A command line software and a C API for indexing and querying large-scale genotype data sets like those produced by 1000 Genomes, the UK100K, and forthcoming datasets involving millions of genomes. GQT represents genotypes as compressed bitmap indices, which reduce computational burden of variant queries based on sample genotypes, phenotypes, and relationships by orders of magnitude over standard "variant-centric" indexing strategies. This index can significantly expand the capabilities of population-scale analyses by providing interactive-speed queries to data sets with millions of individuals.

QVZ / Quality Value Zip

A lossy compressor for the quality values presented in genomic data files (e.g., FASTQ and SAM files), which comprise roughly half of the storage space (in the uncompressed domain). Lossy compression allows for compression of data beyond its lossless limit. QVZ exhibits better rate-distortion performance than the previously proposed algorithms, for several distortion metrics and for the lossless case. Moreover, it allows the user to define any quasi-convex distortion function to be minimized, a feature not supported by the previous algorithms.

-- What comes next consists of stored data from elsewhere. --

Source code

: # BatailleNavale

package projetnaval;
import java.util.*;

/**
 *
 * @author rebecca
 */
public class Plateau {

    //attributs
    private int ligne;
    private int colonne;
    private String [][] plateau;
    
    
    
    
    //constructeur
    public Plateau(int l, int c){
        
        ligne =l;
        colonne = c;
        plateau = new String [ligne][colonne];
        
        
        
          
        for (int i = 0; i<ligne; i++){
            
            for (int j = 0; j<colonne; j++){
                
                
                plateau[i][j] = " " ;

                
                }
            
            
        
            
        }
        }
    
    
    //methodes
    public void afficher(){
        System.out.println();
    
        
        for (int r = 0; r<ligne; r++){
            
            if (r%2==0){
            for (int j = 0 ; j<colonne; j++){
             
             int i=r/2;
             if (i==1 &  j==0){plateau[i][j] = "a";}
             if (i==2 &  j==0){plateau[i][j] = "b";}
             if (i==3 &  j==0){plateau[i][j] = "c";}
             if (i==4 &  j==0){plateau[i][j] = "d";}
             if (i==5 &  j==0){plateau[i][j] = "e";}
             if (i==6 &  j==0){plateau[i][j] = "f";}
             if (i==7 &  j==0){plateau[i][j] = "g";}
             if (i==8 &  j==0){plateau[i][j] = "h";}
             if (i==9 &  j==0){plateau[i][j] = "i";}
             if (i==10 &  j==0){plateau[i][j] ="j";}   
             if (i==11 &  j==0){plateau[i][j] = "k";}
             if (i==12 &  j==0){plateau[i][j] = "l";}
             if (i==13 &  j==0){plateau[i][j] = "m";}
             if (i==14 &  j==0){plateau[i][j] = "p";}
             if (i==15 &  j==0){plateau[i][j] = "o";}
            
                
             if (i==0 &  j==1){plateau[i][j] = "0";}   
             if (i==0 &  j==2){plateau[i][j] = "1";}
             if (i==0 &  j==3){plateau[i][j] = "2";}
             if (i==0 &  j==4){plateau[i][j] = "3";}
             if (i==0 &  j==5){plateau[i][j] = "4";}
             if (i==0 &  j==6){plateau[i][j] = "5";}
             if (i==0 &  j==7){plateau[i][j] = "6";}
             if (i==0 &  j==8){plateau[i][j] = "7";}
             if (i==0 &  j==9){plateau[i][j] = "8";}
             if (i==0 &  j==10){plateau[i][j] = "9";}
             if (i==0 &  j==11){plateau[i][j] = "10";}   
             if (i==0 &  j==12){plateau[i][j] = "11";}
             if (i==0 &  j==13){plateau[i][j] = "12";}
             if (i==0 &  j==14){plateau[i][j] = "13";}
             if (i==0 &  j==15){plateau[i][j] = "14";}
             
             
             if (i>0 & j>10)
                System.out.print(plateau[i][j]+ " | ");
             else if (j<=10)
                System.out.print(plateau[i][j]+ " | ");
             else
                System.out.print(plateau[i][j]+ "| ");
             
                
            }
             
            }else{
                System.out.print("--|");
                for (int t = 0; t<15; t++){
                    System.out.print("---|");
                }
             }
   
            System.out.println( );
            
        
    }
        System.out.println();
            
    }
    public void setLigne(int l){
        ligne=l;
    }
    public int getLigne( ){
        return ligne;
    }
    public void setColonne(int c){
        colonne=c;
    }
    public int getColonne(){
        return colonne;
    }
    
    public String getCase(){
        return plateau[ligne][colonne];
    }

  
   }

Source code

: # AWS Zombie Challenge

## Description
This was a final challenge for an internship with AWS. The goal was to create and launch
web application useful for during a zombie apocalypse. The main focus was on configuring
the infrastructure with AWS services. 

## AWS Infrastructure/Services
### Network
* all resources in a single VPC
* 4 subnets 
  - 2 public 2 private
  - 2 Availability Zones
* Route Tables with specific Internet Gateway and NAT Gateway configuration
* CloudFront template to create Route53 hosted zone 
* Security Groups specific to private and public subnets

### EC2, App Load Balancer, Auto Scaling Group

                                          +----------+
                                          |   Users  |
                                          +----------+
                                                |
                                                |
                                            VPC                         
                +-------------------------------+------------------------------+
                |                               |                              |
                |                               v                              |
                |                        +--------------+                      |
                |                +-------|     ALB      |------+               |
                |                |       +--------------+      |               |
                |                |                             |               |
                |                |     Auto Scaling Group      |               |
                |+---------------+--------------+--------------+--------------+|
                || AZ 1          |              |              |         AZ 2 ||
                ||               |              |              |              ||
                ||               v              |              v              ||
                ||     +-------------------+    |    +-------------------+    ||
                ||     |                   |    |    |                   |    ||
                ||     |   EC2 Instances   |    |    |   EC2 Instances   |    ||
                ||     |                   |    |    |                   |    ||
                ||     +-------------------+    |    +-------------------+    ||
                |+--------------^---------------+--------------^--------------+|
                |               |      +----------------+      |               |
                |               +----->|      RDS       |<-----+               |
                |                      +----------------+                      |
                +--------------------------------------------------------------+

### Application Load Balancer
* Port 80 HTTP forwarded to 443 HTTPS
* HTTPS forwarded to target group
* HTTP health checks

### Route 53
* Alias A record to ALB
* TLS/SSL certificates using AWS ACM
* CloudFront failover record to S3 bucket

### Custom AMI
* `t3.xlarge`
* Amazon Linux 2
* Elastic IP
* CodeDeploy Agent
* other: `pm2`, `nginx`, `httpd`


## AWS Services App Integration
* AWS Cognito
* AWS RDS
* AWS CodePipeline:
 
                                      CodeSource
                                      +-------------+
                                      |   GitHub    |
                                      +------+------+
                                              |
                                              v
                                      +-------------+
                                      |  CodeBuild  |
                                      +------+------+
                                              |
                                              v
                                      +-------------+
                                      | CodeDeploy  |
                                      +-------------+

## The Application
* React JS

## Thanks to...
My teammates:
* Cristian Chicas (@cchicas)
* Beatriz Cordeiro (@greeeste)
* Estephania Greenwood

KIC / K-mer Index Compressor

A FASTQ compressor based on a new integer-mapped k-mer indexing method. KIC offers high compression ratio on sequence data, outstanding user-friendliness with graphic user interfaces, and proven reliability. Evaluated on multiple large RNA-seq data sets from both human and plants, it was found that the compression ratio of KIC had exceeded all major generic compressors, and was comparable to those of the latest dedicated compressors. KIC enables researchers with minimal informatics training to take advantage of the latest sequence compression technologies, easily manage large FASTQ data sets, and reduce storage and transmission cost.